Computer Hardware Components May Be Damaged by:

A computer is a device that accepts information (in the course of digitalized data) and manipulates it for some result based on a programme, software, or sequence of instructions on how the data is to be processed.

Circuitous computers include the means for storing data (including the program, which is also a form of information) for some necessary elapsing. A plan may be invariable and built into the computer hardware (and calledlogic circuitry equally it is on microprocessors) or different programs may exist provided to the computer (loaded into its storage and so started by an administrator or user). Today's computers accept both kinds of programming.

Major types of computers

Analog computer - represents data by measurable quantities
Desktop computer - a personal computer that fits on a desk and is often used for business or gaming
Digital computer - operates with numbers expressed as digits
Hybrid computer - combines features of both analog and digital computers
Laptop (notebook) - an easily transported reckoner that is smaller than a briefcase
Mainframe (large fe) estimator - a centralized computer used for large calibration computing
Microcomputer - mostly referred to as a PC (personal computer). Uses a single integrated semiconductor chip microprocessor.
minicomputer - an antiquated term for a computer that is smaller than a mainframe and larger than a microcomputer
Netbook - a smaller and less powerful version of a laptop
Personal computer (PC) - a digital computer designed to exist used by ane person at a time
Smartphone - a cellular telephone designed with an integrated computer
Supercomputer - a high performing calculator that operates at extremely high speeds
Tablet figurer (tablet PC) - a wireless personal computer with a touch screen
Workstation - equipment designed for a single user to complete a specialized technical/scientific job

History of the modern computer

Most histories of the modern computer begin with the Belittling Engine envisioned by Charles Babbage post-obit the mathematical ideas of George Boole, the mathematician who commencement stated the principles of logic inherent in today's digital estimator. Babbage's banana and collaborator, Ada Lovelace, is said to have introduced the ideas of program loops and subroutines and is sometimes considered the first programmer. Apart from mechanical calculators, the first really useable computers began with the vacuum tube, accelerated with the invention of the transistor, which then became embedded in big numbers in integrated circuits, ultimately making possible the relatively depression-cost personal calculator.

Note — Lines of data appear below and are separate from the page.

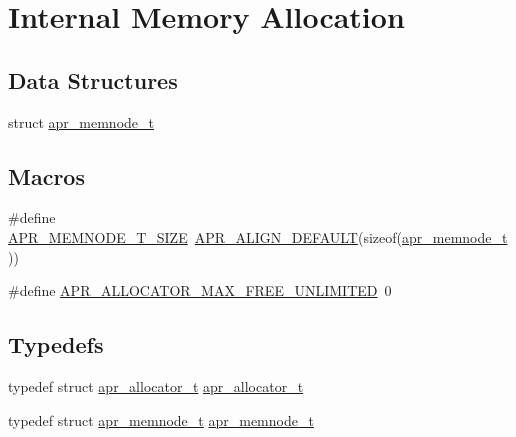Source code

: \hypertarget{group__apr__allocator}{\section{Internal Memory Allocation}
\label{group__apr__allocator}
}
\subsection*{Data Structures}
\begin{DoxyCompactItemize}
\item 
struct \hyperlink{structapr__memnode__t}{apr\-\_\-memnode\-\_\-t}
\end{DoxyCompactItemize}
\subsection*{Macros}
\begin{DoxyCompactItemize}
\item 
\#define \hyperlink{group__apr__allocator_gaf382851817012929f4e2458b43f4482c}{A\-P\-R\-\_\-\-M\-E\-M\-N\-O\-D\-E\-\_\-\-T\-\_\-\-S\-I\-Z\-E}~\hyperlink{group__apr__general_gab484e98426221f3212fcb67af0467381}{A\-P\-R\-\_\-\-A\-L\-I\-G\-N\-\_\-\-D\-E\-F\-A\-U\-L\-T}(sizeof(\hyperlink{structapr__memnode__t}{apr\-\_\-memnode\-\_\-t}))
\item 
\#define \hyperlink{group__apr__allocator_ga54f32b19d8dad59bc6364a7a6b8ebec9}{A\-P\-R\-\_\-\-A\-L\-L\-O\-C\-A\-T\-O\-R\-\_\-\-M\-A\-X\-\_\-\-F\-R\-E\-E\-\_\-\-U\-N\-L\-I\-M\-I\-T\-E\-D}~0
\end{DoxyCompactItemize}
\subsection*{Typedefs}
\begin{DoxyCompactItemize}
\item 
typedef struct \hyperlink{group__apr__allocator_ga1ceabfd30fcfc455e47d052d2a24244b}{apr\-\_\-allocator\-\_\-t} \hyperlink{group__apr__allocator_ga1ceabfd30fcfc455e47d052d2a24244b}{apr\-\_\-allocator\-\_\-t}
\item 
typedef struct \hyperlink{structapr__memnode__t}{apr\-\_\-memnode\-\_\-t} \hyperlink{group__apr__allocator_ga3b6437036dfcdffbf87ad4677c818211}{apr\-\_\-memnode\-\_\-t}
\end{DoxyCompactItemize}

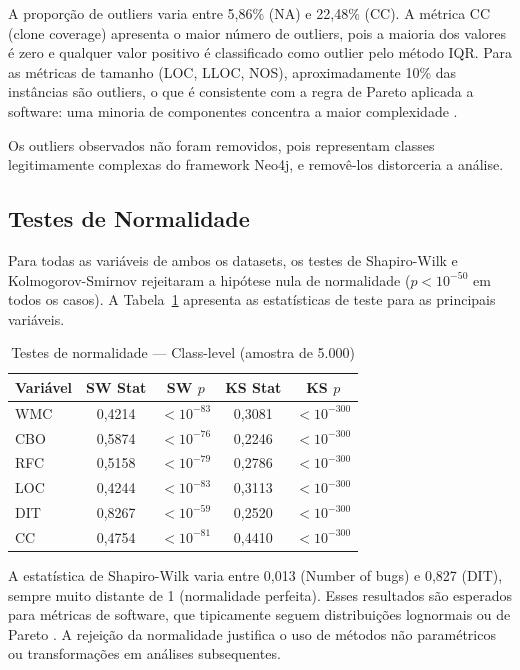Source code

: \documentclass[12pt]{article}
\begin{document}
A proporção de outliers varia entre 5,86\% (NA) e 22,48\% (CC). A métrica CC (clone coverage) apresenta o maior número de outliers, pois a maioria dos valores é zero e qualquer valor positivo é classificado como outlier pelo método IQR. Para as métricas de tamanho (LOC, LLOC, NOS), aproximadamente 10\% das instâncias são outliers, o que é consistente com a regra de Pareto aplicada a software: uma minoria de componentes concentra a maior complexidade \cite{nagappan2006}.

Os outliers observados não foram removidos, pois representam classes legitimamente complexas do framework Neo4j, e removê-los distorceria a análise.

\subsection{Testes de Normalidade}

Para todas as variáveis de ambos os datasets, os testes de Shapiro-Wilk e Kolmogorov-Smirnov rejeitaram a hipótese nula de normalidade ($p < 10^{-50}$ em todos os casos). A Tabela~\ref{tab:normalidade} apresenta as estatísticas de teste para as principais variáveis.

\begin{table}[H]
\centering
\caption{Testes de normalidade --- Class-level (amostra de 5.000)}
\label{tab:normalidade}
\small
\begin{tabular}{lcccc}
\toprule
\textbf{Variável} & \textbf{SW Stat} & \textbf{SW $p$} & \textbf{KS Stat} & \textbf{KS $p$} \\
\midrule
WMC   & 0,4214 & $< 10^{-83}$ & 0,3081 & $< 10^{-300}$ \\
CBO   & 0,5874 & $< 10^{-76}$ & 0,2246 & $< 10^{-300}$ \\
RFC   & 0,5158 & $< 10^{-79}$ & 0,2786 & $< 10^{-300}$ \\
LOC   & 0,4244 & $< 10^{-83}$ & 0,3113 & $< 10^{-300}$ \\
DIT   & 0,8267 & $< 10^{-59}$ & 0,2520 & $< 10^{-300}$ \\
CC    & 0,4754 & $< 10^{-81}$ & 0,4410 & $< 10^{-300}$ \\
\bottomrule
\end{tabular}
\end{table}

A estatística de Shapiro-Wilk \cite{shapiro1965} varia entre 0,013 (Number of bugs) e 0,827 (DIT), sempre muito distante de 1 (normalidade perfeita). Esses resultados são esperados para métricas de software, que tipicamente seguem distribuições lognormais ou de Pareto \cite{radjenovic2013}. A rejeição da normalidade justifica o uso de métodos não paramétricos ou transformações em análises subsequentes.
\end{document}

Mod computers inherently follow the ideas of the stored plan laid out by John von Neumann in 1945. Essentially, the program is read by the computer one pedagogy at a time, an operation is performed, and the computer then reads the side by side instruction.

From the mid-1900s to the present, the advancement of computers is divided into five generations. While the twelvemonth span for each generation varies depending on the reference source, the virtually recognized generational timeline is below.

1940 to 1956

First generation computers were room-sized machines that used vacuum tubes for circuitry and magnetic drums for limited internal storage. These machines used punched cards for data input and a binary machine lawmaking (language). Examples of first generation computers include the ABC (Atanasoff Berry Computer), Colossus, IBM 650 and the EDVAC (Electronic Detached Variable Computer).

1956 to 1963

Second generation computers replaced vacuum tubes with transistors, used magnetic tape storage for increased storage chapters, used BAL (basic assembler linguistic communication) and continued to utilise punched cards for input. Transistors drew less power and generated less heat than vacuum tubes. Examples of second-generation computers include the IBM 7090, IBM 7094, IBM 1400, and the UNIVAC (Universal Automatic Computer).

1964 to 1971

Third generation computers used ICs (integrated circuits) with several transistors and MOS (metal oxide semiconductor) memory. Smaller, cheaper and faster than their predecessors, these computers used keyboards for input, monitors for output, and employed programming languages such every bit FORTRAN (Formula Translation), COBOL (Common Business Oriented Linguistic communication) and C-Language. Examples of third generation computers include the IBM 360 and IBM 370 series.

1972 to 2010

Fourth generation computers used integrated circuits and microprocessors with VLSI (very big calibration integration), RAM (random admission memory), ROM (read-only retentiveness), and high-level programming languages including C and C++. The creation and expansion of the World wide web and cloud calculating (the power to deliver hosted services using the Internet) significantly enhanced computing capabilities during this flow. Examples of fourth generation computers include Apple'due south Macintosh and IBM's PC.

2010 and across

Fifth generation computers are based on AI (artificial intelligence), use large scale integrated chips and more than one CPU (processor). Fifth generation computers reply to natural linguistic communication input, solve highly complex bug, make decisions through logical (human-like) reasoning and apply quantum computing and nanotechnology (molecular manufacturing). Fifth generation computers and programs permit multiple programs (and computers) to piece of work on the same problem at the aforementioned time in parallel.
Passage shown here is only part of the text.